Conséquemment, pouvons-nous accepter la remise en cause des rôles, des fonctions et des personnes par qui que ce soit ? La réponse est naturellement non. Nous nous devons de franchir les tabous de notre ménage à trois et de faire en sorte que la cohabitation des trois blocs qui composent notre législatif soit créatrice de consensus et non de division. Ceci serait gage de stabilité et de sagesse. Il nous appartient en conséquence de changer les paradigmes, de chercher les intérêts communs, de considérer comme base de discussion et comme évidence ce qui unit et non ce qui divise. D'intégrer à nos réflexions les certitudes des autres et de pondérer les nôtres. D'admettre nos points de vue divergents comme moteur d'enrichissement de la diversité tridimensionnelle, mais parfois fluctuante. En ce sens, il faut reconnaître que la renaissance que j'ai déjà appelée de mes voeux n'est pas encore au rendez-vous. Nos espoirs s'étiolent, notre écoute est sourde, notre confiance est ébranlée. Ne reste donc que notre lucidité. Si vous partagez avec moi ces constats, elle doit nous permettre désormais et sans concession de vivre nos utopies. J'en reste et resterai malgré tout convaincu, même si nos débats sont passionnés, tout en respectant les personnes et leurs fonctions tout autant que les valeurs qui nous sont chères, telles que la courtoisie, l'éthique et la déontologie. Monsieur le président, Madame et Messieurs les conseillers d'Etat, la cohabitation de nos pouvoirs ne saurait être que dans la mesure où la prise en compte des trois pouvoirs, des charges, des devoirs et des responsabilités est respectée de part et d'autre. Une lecture trop verticale des tâches, des fonctions, ne peut être le dénominateur commun de l'accomplissement de ces responsabilités. Par contre, le dialogue renoué et la concertation recherchée sont les moteurs d'une bonne collaboration et d'une concordance des temps et du temps dans le respect des institutions. Nous tous, membres élus, devons faire preuve d'un attachement aux valeurs fondamentales d'une bonne gouvernance de notre république. Le parlement légifère, le gouvernement gouverne et la justice assure l'équité de notre Etat de droit. Ceci dans le respect des lois, des pouvoirs et du sens de l'honneur qui nous unit.

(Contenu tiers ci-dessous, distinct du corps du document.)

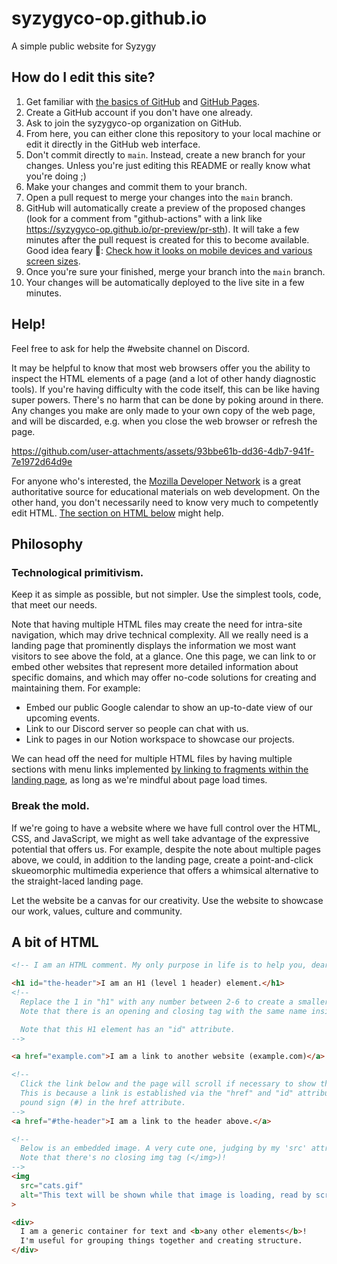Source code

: # syzygyco-op.github.io

A simple public website for Syzygy

## How do I edit this site?

1. Get familiar with [the basics of GitHub](https://guides.github.com/activities/hello-world/) and [GitHub Pages](https://pages.github.com/).
1. Create a GitHub account if you don't have one already.
1. Ask to join the syzygyco-op organization on GitHub.
1. From here, you can either clone this repository to your local machine or edit it directly in the GitHub web interface.
1. Don't commit directly to `main`. Instead, create a new branch for your changes. Unless you're just editing this README or really know what you're doing ;)
1. Make your changes and commit them to your branch.
1. Open a pull request to merge your changes into the `main` branch.
1. GitHub will automatically create a preview of the proposed changes (look for a comment from "github-actions" with a link like <https://syzygyco-op.github.io/pr-preview/pr-sth>). It will take a few minutes after the pull request is created for this to become available. Good idea feary 🧚: [Check how it looks on mobile devices and various screen sizes](https://developer.chrome.com/docs/devtools/device-mode/).
1. Once you're sure your finished, merge your branch into the `main` branch.
1. Your changes will be automatically deployed to the live site in a few minutes.

## Help!

Feel free to ask for help the #website channel on Discord.

It may be helpful to know that most web browsers offer you the ability to inspect the HTML elements of a page (and a lot of other handy diagnostic tools). If you're having difficulty with the code itself, this can be like having super powers. There's no harm that can be done by poking around in there. Any changes you make are only made to your own copy of the web page, and will be discarded, e.g. when you close the web browser or refresh the page.

https://github.com/user-attachments/assets/93bbe61b-dd36-4db7-941f-7e1972d64d9e

For anyone who's interested, the [Mozilla Developer Network](https://developer.mozilla.org/en-US/) is a great authoritative source for educational materials on web development. On the other hand, you don't necessarily need to know very much to competently edit HTML. [The section on HTML below](/#a-bit-of-html) might help. 

## Philosophy

### Technological primitivism.

Keep it as simple as possible, but not simpler. Use the simplest tools, code, that meet our needs.

Note that having multiple HTML files may create the need for intra-site navigation, which may drive technical complexity. All we really need is a landing page that prominently displays the information we most want visitors to see above the fold, at a glance. One this page, we can link to or embed other websites that represent more detailed information about specific domains, and which may offer no-code solutions for creating and maintaining them. For example:
- Embed our public Google calendar to show an up-to-date view of our upcoming events.
- Link to our Discord server so people can chat with us.
- Link to pages in our Notion workspace to showcase our projects.

We can head off the need for multiple HTML files by having multiple sections with menu links implemented [by linking to fragments within the landing page](https://developer.mozilla.org/en-US/docs/Web/HTML/Element/a#href), as long as we're mindful about page load times.

### Break the mold.

If we're going to have a website where we have full control over the HTML, CSS, and JavaScript, we might as well take advantage of the expressive potential that offers us. For example, despite the note about multiple pages above,
we could, in addition to the landing page, create a point-and-click skueomorphic multimedia experience that offers a whimsical alternative to the straight-laced landing page.

Let the website be a canvas for our creativity. Use the website to showcase our work, values, culture and community.

## A bit of HTML

```html
<!-- I am an HTML comment. My only purpose in life is to help you, dear reader. -->

<h1 id="the-header">I am an H1 (level 1 header) element.</h1>
<!--
  Replace the 1 in "h1" with any number between 2-6 to create a smaller, lower-level header.
  Note that there is an opening and closing tag with the same name inside, that is, "h1".

  Note that this H1 element has an "id" attribute.
-->

<a href="example.com">I am a link to another website (example.com)</a>

<!--
  Click the link below and the page will scroll if necessary to show the above header.
  This is because a link is established via the "href" and "id" attributes. Note the
  pound sign (#) in the href attribute. 
-->
<a href="#the-header">I am a link to the header above.</a>

<!--
  Below is an embedded image. A very cute one, judging by my 'src' attribute!
  Note that there's no closing img tag (</img>)!
-->
<img
  src="cats.gif"
  alt="This text will be shown while that image is loading, read by screen readers, and shown in a tooltip."
>

<div>
  I am a generic container for text and <b>any other elements</b>!
  I'm useful for grouping things together and creating structure.
</div>
```
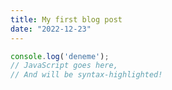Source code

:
```yaml
---
title: My first blog post
date: "2022-12-23"
---
```


<script>
    import '$lib/styles/prism-one-dark.css';
</script>

<!-- Markdown content here -->

```js
console.log('deneme');
// JavaScript goes here,
// And will be syntax-highlighted!
```
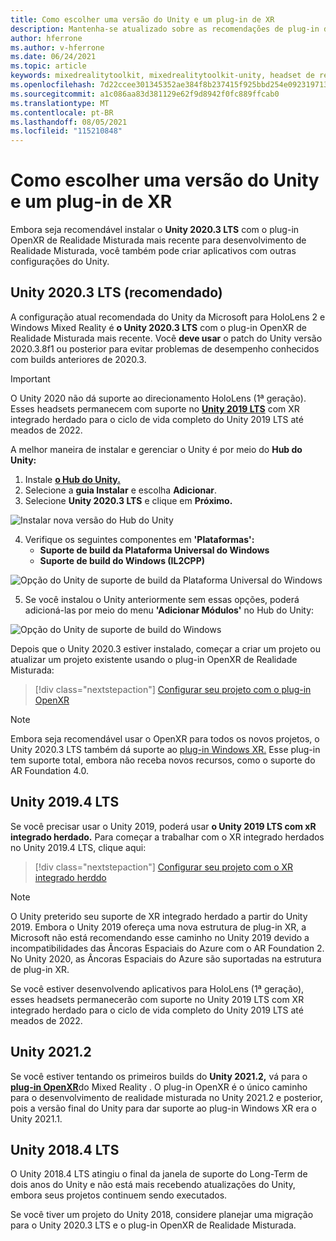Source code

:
 ```yaml
---
title: Como escolher uma versão do Unity e um plug-in de XR
description: Mantenha-se atualizado sobre as recomendações de plug-in do Unity e XR mais recentes para HoloLens aplicativo.
author: hferrone
ms.author: v-hferrone
ms.date: 06/24/2021
ms.topic: article
keywords: mixedrealitytoolkit, mixedrealitytoolkit-unity, headset de realidade misturada, headset de realidade misturada do Windows, headset de realidade virtual, unity
ms.openlocfilehash: 7d22ccee301345352ae384f8b237415f925bbd254e0923197130caf48540c171
ms.sourcegitcommit: a1c086aa83d381129e62f9d8942f0fc889ffcab0
ms.translationtype: MT
ms.contentlocale: pt-BR
ms.lasthandoff: 08/05/2021
ms.locfileid: "115210848"
---
```

# <a name="choosing-a-unity-version-and-xr-plugin"></a>Como escolher uma versão do Unity e um plug-in de XR

Embora seja recomendável instalar o **Unity 2020.3 LTS** com o plug-in OpenXR de Realidade Misturada mais recente para desenvolvimento de Realidade Misturada, você também pode criar aplicativos com outras configurações do Unity.

## <a name="unity-20203-lts-recommended"></a>Unity 2020.3 LTS (recomendado)

A configuração atual recomendada do Unity da Microsoft para HoloLens 2 e Windows Mixed Reality é **o Unity 2020.3 LTS** com o plug-in OpenXR de Realidade Misturada mais recente. Você **deve usar** o patch do Unity versão 2020.3.8f1 ou posterior para evitar problemas de desempenho conhecidos com builds anteriores de 2020.3.

> [!IMPORTANT]
> O Unity 2020 não dá suporte ao direcionamento HoloLens (1ª geração). Esses headsets permanecem com suporte no **[Unity 2019 LTS](#unity-20194-lts)** com XR integrado herdado para o ciclo de vida completo do Unity 2019 LTS até meados de 2022.

A melhor maneira de instalar e gerenciar o Unity é por meio do **Hub do Unity:**

1. Instale <a href="https://unity3d.com/get-unity/download" target="_blank">**o Hub do Unity.**</a>
2. Selecione a **guia Instalar** e escolha **Adicionar**.
3. Selecione **Unity 2020.3 LTS** e clique em **Próximo.**

![Instalar nova versão do Hub do Unity](images/unity-hub-img-01.png)

4. Verifique os seguintes componentes em **'Plataformas':**
    * **Suporte de build da Plataforma Universal do Windows**
    * **Suporte de build do Windows (IL2CPP)**

![Opção do Unity de suporte de build da Plataforma Universal do Windows](../images/Unity_Install_Option_UWP.png)

5. Se você instalou o Unity anteriormente sem essas opções, poderá adicioná-las por meio do menu **'Adicionar Módulos'** no Hub do Unity:

![Opção do Unity de suporte de build do Windows](../images/Unity_Install_Option_UWP2.png)

Depois que o Unity 2020.3 estiver instalado, começar a criar um projeto ou atualizar um projeto existente usando o plug-in OpenXR de Realidade Misturada:

> [!div class="nextstepaction"]
> [Configurar seu projeto com o plug-in OpenXR](xr-project-setup.md?tabs=openxr)

> [!NOTE]
> Embora seja recomendável usar o OpenXR para todos os novos projetos, o Unity 2020.3 LTS também dá suporte ao [plug-in Windows XR.](xr-project-setup.md?tabs=windowsxr) Esse plug-in tem suporte total, embora não receba novos recursos, como o suporte do AR Foundation 4.0.

## <a name="unity-20194-lts"></a>Unity 2019.4 LTS

Se você precisar usar o Unity 2019, poderá usar **o Unity 2019 LTS com xR integrado herdado.** Para começar a trabalhar com o XR integrado herdados no Unity 2019.4 LTS, clique aqui:

> [!div class="nextstepaction"]
> [Configurar seu projeto com o XR integrado herddo](xr-project-setup.md?tabs=legacy)

> [!NOTE]
> O Unity preterido seu suporte de XR integrado herdado a partir do Unity 2019.  Embora o Unity 2019 ofereça uma nova estrutura de plug-in XR, a Microsoft não está recomendando esse caminho no Unity 2019 devido a incompatibilidades das Âncoras Espaciais do Azure com o AR Foundation 2.  No Unity 2020, as Âncoras Espaciais do Azure são suportadas na estrutura de plug-in XR.

Se você estiver desenvolvendo aplicativos para HoloLens (1ª geração), esses headsets permanecerão com suporte no Unity 2019 LTS com XR integrado herdado para o ciclo de vida completo do Unity 2019 LTS até meados de 2022.

## <a name="unity-20212"></a>Unity 2021.2

Se você estiver tentando os primeiros builds do **Unity 2021.2,** vá para o [**plug-in OpenXR**](xr-project-setup.md?tabs=openxr)do Mixed Reality . O plug-in OpenXR é o único caminho para o desenvolvimento de realidade misturada no Unity 2021.2 e posterior, pois a versão final do Unity para dar suporte ao plug-in Windows XR era o Unity 2021.1.

## <a name="unity-20184-lts"></a>Unity 2018.4 LTS

O Unity 2018.4 LTS atingiu o final da janela de suporte do Long-Term de dois anos do Unity e não está mais recebendo atualizações do Unity, embora seus projetos continuem sendo executados.

Se você tiver um projeto do Unity 2018, considere planejar uma migração para o Unity 2020.3 LTS e o plug-in OpenXR de Realidade Misturada.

Mesdames et Messieurs les députés, me voici donc arrivé au terme de ce mandat de président. J'ai déjà évoqué le très grand plaisir d'orchestrer nos débats et de remplir toutes les charges et fonctions qui y sont liées. Je ne peux pas oublier les remerciements qui sont naturellement d'usage mais qui viennent réellement du coeur. En premier lieu, et l'honneur vous en échoit, chers collègues, vous exprimer ma gratitude par rapport à la confiance que vous m'avez témoignée. Même si les élans des uns, l'emportement des autres, les doutes de certains ont apporté critiques et incompréhensions, j'ai toujours accompli ma tâche avec honnêteté, conviction et loyauté dans le respect des lois, de l'institution, des personnes et, naturellement, au plus près de ma conscience. Ce mandat a été exceptionnel non seulement dans sa durée mais aussi par la richesse des événements qui ont marqué ces quinze mois: jubilés, manifestations, rencontres, commémorations, réceptions, cérémonies, événements sportifs, représentations, obsèques, cocktails et repas, inaugurations et j'en passe. J'y ai représenté notre parlement du mieux que j'ai pu, le plus dignement possible et avec le plus grand enthousiasme, même si parfois on se sent sacrifié sur l'autel de l'appétence. Il en reste les lignes de discours occultés... et pourtant si beaux ! Mais je reste particulièrement satisfait d'avoir pu contribuer au rapprochement de différentes communautés au sein de notre canton, d'avoir été un acteur modeste du visage de notre Genève, de la Genève régionale, consulaire et internationale. Pourtant, la fonction de président n'est pas que cela. Elle s'est concrétisée par des rencontres avec les grandes régies genevoises: Services industriels, IMAD, HUG, Hospice général, aéroport. Il en résulte et résultera encore des échanges et visites instructifs entre ces établissements et la députation. C'est aussi le maintien de contact avec l'ACG et de nombreuses communes genevoises. Cet an 1 de notre nouvelle constitution a aussi été la mise en route de processus d'adaptation légale de notre texte de référence cantonal.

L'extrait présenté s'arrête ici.